_Your task_: Pull every line with the word "Authenticating" out of the entries below.

(Data entries)
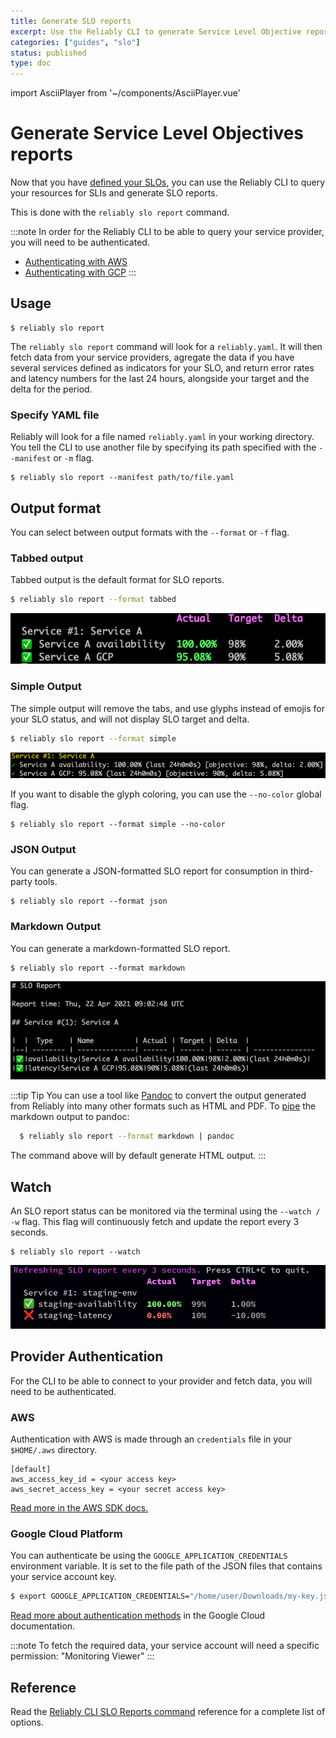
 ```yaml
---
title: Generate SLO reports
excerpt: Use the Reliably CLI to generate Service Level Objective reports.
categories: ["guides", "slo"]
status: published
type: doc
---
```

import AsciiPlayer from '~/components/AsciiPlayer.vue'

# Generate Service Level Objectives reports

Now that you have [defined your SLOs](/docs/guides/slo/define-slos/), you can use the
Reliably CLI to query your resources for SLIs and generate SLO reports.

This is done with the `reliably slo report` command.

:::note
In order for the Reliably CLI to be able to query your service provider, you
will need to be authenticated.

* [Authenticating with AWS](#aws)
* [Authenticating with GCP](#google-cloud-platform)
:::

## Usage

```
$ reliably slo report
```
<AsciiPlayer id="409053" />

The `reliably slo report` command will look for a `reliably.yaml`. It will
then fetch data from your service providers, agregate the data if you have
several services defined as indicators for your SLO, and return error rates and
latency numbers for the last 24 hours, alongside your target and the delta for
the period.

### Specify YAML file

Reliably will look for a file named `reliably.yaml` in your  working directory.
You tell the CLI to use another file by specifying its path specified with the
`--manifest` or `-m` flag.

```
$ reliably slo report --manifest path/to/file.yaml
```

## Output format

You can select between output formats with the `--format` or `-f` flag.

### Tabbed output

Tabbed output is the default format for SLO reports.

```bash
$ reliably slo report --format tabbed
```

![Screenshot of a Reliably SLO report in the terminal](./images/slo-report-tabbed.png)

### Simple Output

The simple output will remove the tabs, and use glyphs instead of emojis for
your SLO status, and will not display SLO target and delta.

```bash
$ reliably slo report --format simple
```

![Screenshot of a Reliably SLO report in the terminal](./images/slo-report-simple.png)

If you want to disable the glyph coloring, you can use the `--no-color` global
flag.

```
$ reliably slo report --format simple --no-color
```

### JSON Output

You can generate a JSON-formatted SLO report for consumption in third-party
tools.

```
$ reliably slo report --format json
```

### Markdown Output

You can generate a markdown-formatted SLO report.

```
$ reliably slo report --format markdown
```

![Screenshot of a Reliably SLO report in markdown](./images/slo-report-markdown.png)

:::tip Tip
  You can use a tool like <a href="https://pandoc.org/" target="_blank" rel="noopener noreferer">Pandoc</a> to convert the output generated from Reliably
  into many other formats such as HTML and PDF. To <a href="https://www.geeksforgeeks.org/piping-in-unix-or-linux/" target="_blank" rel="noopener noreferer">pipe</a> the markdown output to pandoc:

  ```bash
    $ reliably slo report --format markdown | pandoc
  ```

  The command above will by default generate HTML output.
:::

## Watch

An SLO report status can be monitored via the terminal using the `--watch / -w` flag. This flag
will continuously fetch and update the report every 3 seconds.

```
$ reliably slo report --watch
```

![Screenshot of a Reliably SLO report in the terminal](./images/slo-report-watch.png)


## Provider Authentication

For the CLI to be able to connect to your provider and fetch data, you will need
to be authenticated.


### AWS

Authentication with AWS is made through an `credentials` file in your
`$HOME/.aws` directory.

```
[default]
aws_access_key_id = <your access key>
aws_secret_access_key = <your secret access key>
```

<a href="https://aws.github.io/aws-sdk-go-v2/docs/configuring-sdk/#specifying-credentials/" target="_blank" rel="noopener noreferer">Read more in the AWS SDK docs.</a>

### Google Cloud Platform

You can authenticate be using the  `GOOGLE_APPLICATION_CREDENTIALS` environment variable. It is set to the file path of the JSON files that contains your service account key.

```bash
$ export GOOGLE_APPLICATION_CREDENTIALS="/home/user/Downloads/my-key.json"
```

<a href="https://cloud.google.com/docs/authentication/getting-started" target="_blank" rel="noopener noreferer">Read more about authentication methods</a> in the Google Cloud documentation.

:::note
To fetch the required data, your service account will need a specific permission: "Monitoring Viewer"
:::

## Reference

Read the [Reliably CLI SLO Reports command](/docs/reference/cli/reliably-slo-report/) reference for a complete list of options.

_Expected answer_:
* [Authenticating with AWS](#aws)
* [Authenticating with GCP](#google-cloud-platform)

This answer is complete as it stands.